Kelly also was still recovering from the September
1983 death of his 19-yearold son, Brian, who was killed in a dirt bike accident in Cape May County, N.J.
Kelly and Dorsey would go to war in 1992 after Dorsey’s son-in-law, Councilman James Powers, was appointed public safety chairman.
When Dorsey and Powers lodged accusations of misconduct against Police Chief Robert Morris and the department, tempers flared, council meetings got heated, and Kelly, a Morris supporter, decided he’d had enough.
Along with tax collector Edward Zuccarini, Kelly formed the New Republican Party and put together a slate that destroyed the Dorsey-backed Republicans in the May 1993 primary.
“It was the hardest campaign in the history of the borough,” an elated Kelly said at the time. “The voters came out and supported us. Dorsey pulled out all the stops, and they rejected him and they didn’t listen. He didn’t win one candidate.” The New Republican council included Munro, Sue DePompeo, Gerald O’Hara and James Bryan, who was sentenced to state prison last week after pleading guilty to stealing nearing $3 million from his former employer. Harkins, the Democrat Kelly beat in his first run for mayor, was elected district justice — a position Powers was being groomed for before the Dorsey/Kelly split.
When the dust settled, the county’s GOP leaders recognized Kelly’s faction as the official Republican Party of Collingdale.
“I consider Frank a true professional and a man of his word,” said former Springfield Republican Party Chairman Charles Sexton Jr. “He was not in it for the money, and he never looked for elected office to be his livelihood. He loved his kids. He loved his wife and those Irish setters, and he was in it for the community.”
A good friend of Dorsey’s, Sexton said he and Kelly “had words many times” but were able to move on after the New Republicans took control in Collingdale.
“It was sad to see him and Joe split but it wasn’t my fight,” Sexton said. “Joe and I were very close but I think he was wrong on the whole thing (and for) pushing Jimmy Powers for the DJ job.”
Since edging Patricia Felker by less than 200 votes in the 1993 Republican primary, Kelly has not faced a serious challenge at the polls.
“A lot of guys miss the action we used to have but I don’t,” he said. “We look back on it as fun, but at the time it was very hectic and it was personal.”
Kelly retired from PECO after 41 years in 1996, spent another 15 years working at the Delaware River Port Authority, and recently wrapped up a 2-year stint as a state committeeman.
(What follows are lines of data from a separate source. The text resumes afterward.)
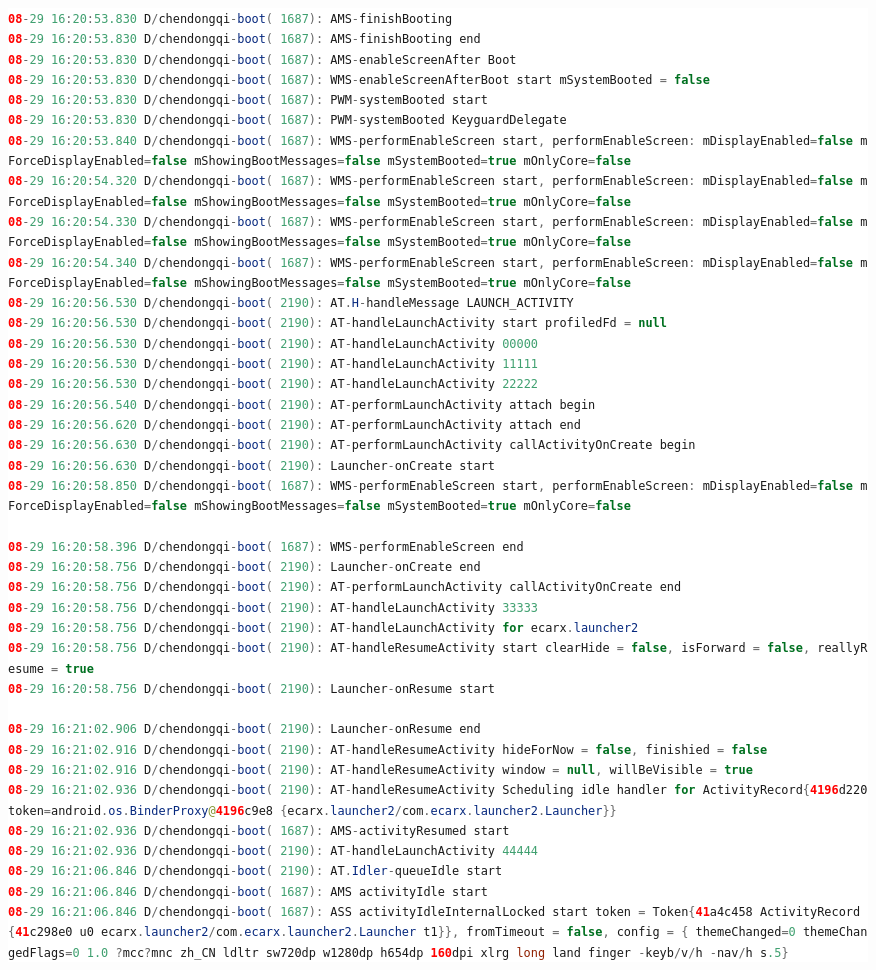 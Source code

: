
 ```Java
08-29 16:20:53.830 D/chendongqi-boot( 1687): AMS-finishBooting
08-29 16:20:53.830 D/chendongqi-boot( 1687): AMS-finishBooting end
08-29 16:20:53.830 D/chendongqi-boot( 1687): AMS-enableScreenAfter Boot
08-29 16:20:53.830 D/chendongqi-boot( 1687): WMS-enableScreenAfterBoot start mSystemBooted = false
08-29 16:20:53.830 D/chendongqi-boot( 1687): PWM-systemBooted start
08-29 16:20:53.830 D/chendongqi-boot( 1687): PWM-systemBooted KeyguardDelegate 
08-29 16:20:53.840 D/chendongqi-boot( 1687): WMS-performEnableScreen start, performEnableScreen: mDisplayEnabled=false mForceDisplayEnabled=false mShowingBootMessages=false mSystemBooted=true mOnlyCore=false
08-29 16:20:54.320 D/chendongqi-boot( 1687): WMS-performEnableScreen start, performEnableScreen: mDisplayEnabled=false mForceDisplayEnabled=false mShowingBootMessages=false mSystemBooted=true mOnlyCore=false
08-29 16:20:54.330 D/chendongqi-boot( 1687): WMS-performEnableScreen start, performEnableScreen: mDisplayEnabled=false mForceDisplayEnabled=false mShowingBootMessages=false mSystemBooted=true mOnlyCore=false
08-29 16:20:54.340 D/chendongqi-boot( 1687): WMS-performEnableScreen start, performEnableScreen: mDisplayEnabled=false mForceDisplayEnabled=false mShowingBootMessages=false mSystemBooted=true mOnlyCore=false
08-29 16:20:56.530 D/chendongqi-boot( 2190): AT.H-handleMessage LAUNCH_ACTIVITY
08-29 16:20:56.530 D/chendongqi-boot( 2190): AT-handleLaunchActivity start profiledFd = null
08-29 16:20:56.530 D/chendongqi-boot( 2190): AT-handleLaunchActivity 00000
08-29 16:20:56.530 D/chendongqi-boot( 2190): AT-handleLaunchActivity 11111
08-29 16:20:56.530 D/chendongqi-boot( 2190): AT-handleLaunchActivity 22222
08-29 16:20:56.540 D/chendongqi-boot( 2190): AT-performLaunchActivity attach begin
08-29 16:20:56.620 D/chendongqi-boot( 2190): AT-performLaunchActivity attach end
08-29 16:20:56.630 D/chendongqi-boot( 2190): AT-performLaunchActivity callActivityOnCreate begin
08-29 16:20:56.630 D/chendongqi-boot( 2190): Launcher-onCreate start
08-29 16:20:58.850 D/chendongqi-boot( 1687): WMS-performEnableScreen start, performEnableScreen: mDisplayEnabled=false mForceDisplayEnabled=false mShowingBootMessages=false mSystemBooted=true mOnlyCore=false

08-29 16:20:58.396 D/chendongqi-boot( 1687): WMS-performEnableScreen end
08-29 16:20:58.756 D/chendongqi-boot( 2190): Launcher-onCreate end
08-29 16:20:58.756 D/chendongqi-boot( 2190): AT-performLaunchActivity callActivityOnCreate end
08-29 16:20:58.756 D/chendongqi-boot( 2190): AT-handleLaunchActivity 33333
08-29 16:20:58.756 D/chendongqi-boot( 2190): AT-handleLaunchActivity for ecarx.launcher2
08-29 16:20:58.756 D/chendongqi-boot( 2190): AT-handleResumeActivity start clearHide = false, isForward = false, reallyResume = true
08-29 16:20:58.756 D/chendongqi-boot( 2190): Launcher-onResume start

08-29 16:21:02.906 D/chendongqi-boot( 2190): Launcher-onResume end
08-29 16:21:02.916 D/chendongqi-boot( 2190): AT-handleResumeActivity hideForNow = false, finishied = false
08-29 16:21:02.916 D/chendongqi-boot( 2190): AT-handleResumeActivity window = null, willBeVisible = true
08-29 16:21:02.936 D/chendongqi-boot( 2190): AT-handleResumeActivity Scheduling idle handler for ActivityRecord{4196d220 token=android.os.BinderProxy@4196c9e8 {ecarx.launcher2/com.ecarx.launcher2.Launcher}}
08-29 16:21:02.936 D/chendongqi-boot( 1687): AMS-activityResumed start
08-29 16:21:02.936 D/chendongqi-boot( 2190): AT-handleLaunchActivity 44444
08-29 16:21:06.846 D/chendongqi-boot( 2190): AT.Idler-queueIdle start
08-29 16:21:06.846 D/chendongqi-boot( 1687): AMS activityIdle start
08-29 16:21:06.846 D/chendongqi-boot( 1687): ASS activityIdleInternalLocked start token = Token{41a4c458 ActivityRecord{41c298e0 u0 ecarx.launcher2/com.ecarx.launcher2.Launcher t1}}, fromTimeout = false, config = { themeChanged=0 themeChangedFlags=0 1.0 ?mcc?mnc zh_CN ldltr sw720dp w1280dp h654dp 160dpi xlrg long land finger -keyb/v/h -nav/h s.5}
```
He is still an active member of St. Joseph Church in Collingdale, a life member of Collingdale Fire Company No. 1 and the leader of the local chapter of the Ancient Order of Hibernians.
By his count, he has also officiated more than 1,200 weddings.
In his downtime, Kelly likes to golf, watch “Gunsmoke,” keep tabs on his 18 grandchildren and 12 great-grandchildren and spend time at his old high school, a building he fought to save from demolition that now houses the borough’s municipal offices.
“If anything, he’s even more involved since he retired,” Hewlings said. “These days he is up at borough hall almost every day getting the pulse of what’s going on. He’s always attending affairs for the athletic club or the senior citizens club or something for the church or some other organization.”
A member of council for 30 years and long considered a likely successor to Kelly, Munro laughed when asked whether she still had any interest in being mayor.
“At one time — when I was much younger,” she said. “I thought it was something I might be able to do, but it was never something I had to have.”
In addition to making himself available, Kelly believes his practice of treating people equally has endeared himself to his constituents.
“There’s nothing worse than a politician who thinks he is better than the people who elected him,” he said. “You have to treat people the way you’d want to be treated, and you can’t look down on anybody. I think it helps that I worked for a living and put in my 40 hours like everyone else.
“I climbed a hell of a lot of poles before I got to be a foreman.”